Partners & Crime Interview Kent Harrington:

Dark Ride


Dark Ride is a Partners' Pick and Independent Reader Recommended Book for August 1996.

In real life I am an American Novelist. I write full time and I love it. I also train a great deal for triathlons. I write in the morning and then go for a swim or a long run. It’s tough but somebody has to do it. I am used to keeping the wolf just outside the door. In fact, I like the wolf; I think he’s good for writers. I’ve written novels in odd places—unheated trailers, on the basketball court when I was a teacher, a hut in Spain and so on. But I like writing best in my own home with the wolf, my wife and the work.

I chose noir because at the time I was very broke and had been doing a job where people shot at me quite a lot, and I mean with bullets. I had decided to write another novel instead of going to law school, where I had been accepted. I chose to write Dark Ride, not an easy decision when you’re broke, and given the dark feelings I had about my future, I thought it would suit noir pretty well. Of course, there were attractions from the content point of view. American noir is a genre that is very strict in terms of its tone and architecture but incredibly liberal about intellectual spin. In other words, the characters in noir are, by the rules of the genre, outside the system. This outsideness is wonderfully liberating. Somehow in all that mud and mayhem you get to touch some truths.

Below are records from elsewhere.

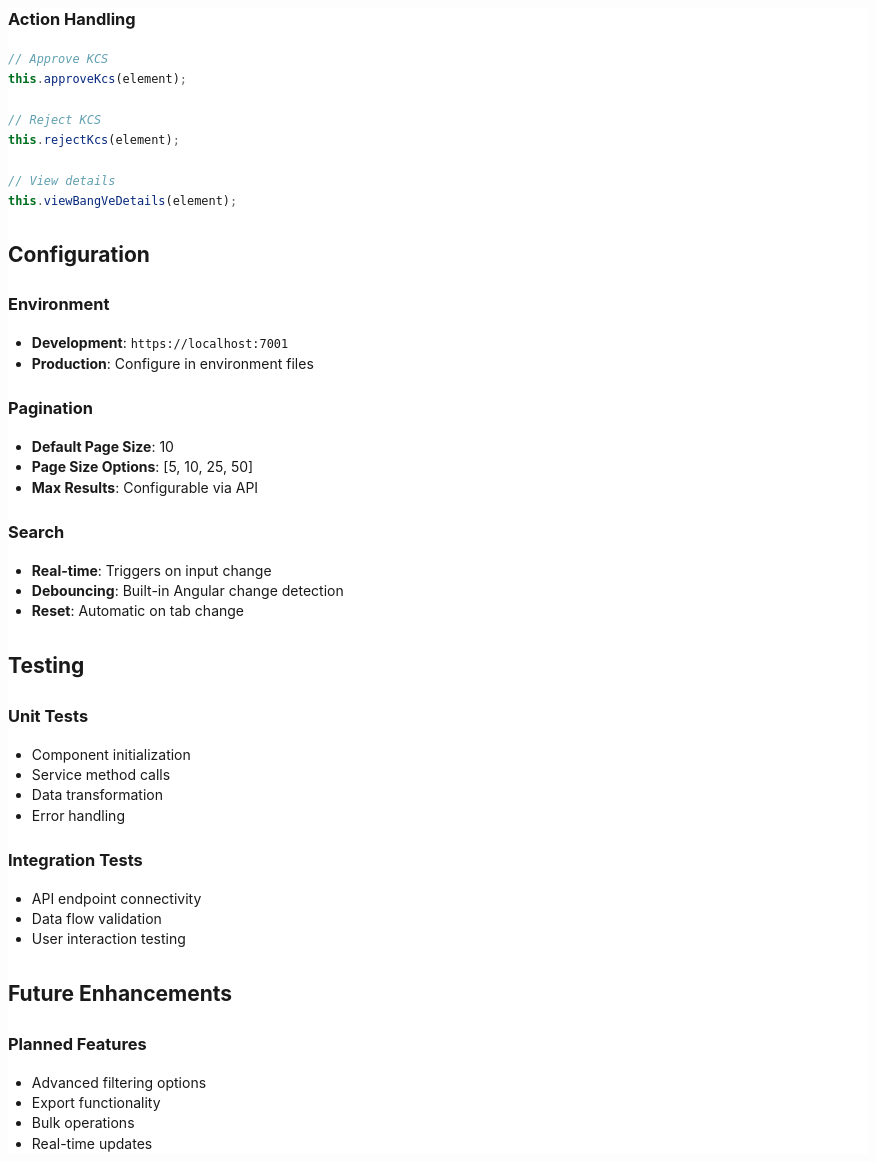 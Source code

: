 ### Action Handling
```typescript
// Approve KCS
this.approveKcs(element);

// Reject KCS
this.rejectKcs(element);

// View details
this.viewBangVeDetails(element);
```

## Configuration

### Environment
- **Development**: `https://localhost:7001`
- **Production**: Configure in environment files

### Pagination
- **Default Page Size**: 10
- **Page Size Options**: [5, 10, 25, 50]
- **Max Results**: Configurable via API

### Search
- **Real-time**: Triggers on input change
- **Debouncing**: Built-in Angular change detection
- **Reset**: Automatic on tab change

## Testing

### Unit Tests
- Component initialization
- Service method calls
- Data transformation
- Error handling

### Integration Tests
- API endpoint connectivity
- Data flow validation
- User interaction testing

## Future Enhancements

### Planned Features
- Advanced filtering options
- Export functionality
- Bulk operations
- Real-time updates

How did I get my first book published? I was running out of stamps during a mailing to agents. I used my last stamp to send a query letter to William Morris figuring there was no way that they would even write back, much less take me on as a client. They did and here I am. The book went to St. Martin’s Press because an editor there loved the book and she went with it. I am proof that anybody can get over the counter. I don’t have a Ph.D. from Stanford and I didn’t go to the Iowa School of Writers. And I don’t know anybody in New York. Go figure. Yes, there is a paperback deal in the works with St. Martin’s Press.

As far as the industry goes, I have heard only that the book 'sold through', whatever that means exactly, and that Dark Ride is being called a cult classic by aficionados of the noir genre. Of course, I was thrilled to hear this but it all seems very abstract. I met someone in a bookstore who told me they read the book twice! I would love to hear what the audience liked about Dark Ride. After all, it’s not light reading. Maybe someone will write me a real angry letter or anything, telling me exactly why they hate or love this book.

My next book is called Day of the Dead and is 99. 9 percent finished. It’s a noir set on the border in the city of Tijuana. It is a crime story but not a whodunnit. It is squarely in the Thompson school—things go from bad to worse and there is a twist, but I think that it moves like a movie. One of the things I have tried to do is to push this genre’s envelope. This is the closest I’ve come to marrying the novel to the cinema. It’s something I’ve been working on and I think it’s both a failure and a success. (The definition of the novel according to an English wag was: It is a narrative with flaws. Well, I am now creating new flaws that have never been seen before.) Day of the Dead had one other interesting challenge. All of the action takes place during the holiday: Day of the Dead. Doing a twenty-four hour book is a bear; I wouldn’t try this at home.

Do I have some books hidden in a dusty drawer? Lots of them, unfortunately. They get very lonely in the drawer. I have plans for them. Next time I run out of money, I’m going to eat them to keep strong, burn them to stay warm. Of course, in all seriousness, I would like to have them see the light of day, but part of the price you pay in this business is knowing that everything you do is a gamble. You are a speculator with all the attendant highs and lows.

I think it is that, more than anything, that keeps most people from writing full time. They want something concrete, a pay check and some assurance about tomorrow. Writing is not like that. There is no assurance of anything. You write novels because, if you didn’t you would end up in a mental hospital. Now then, there are the “word processors” (and some of them are very successful), but I’m not talking about processing words, I’m talking about real emotions, ideas, the blood and tissues of the human experience. That’s a hell of a lot different. The word processors don’t give you anything except entertainment. The artist has to give you something of himself or herself every time he or she creates—there’s a big difference.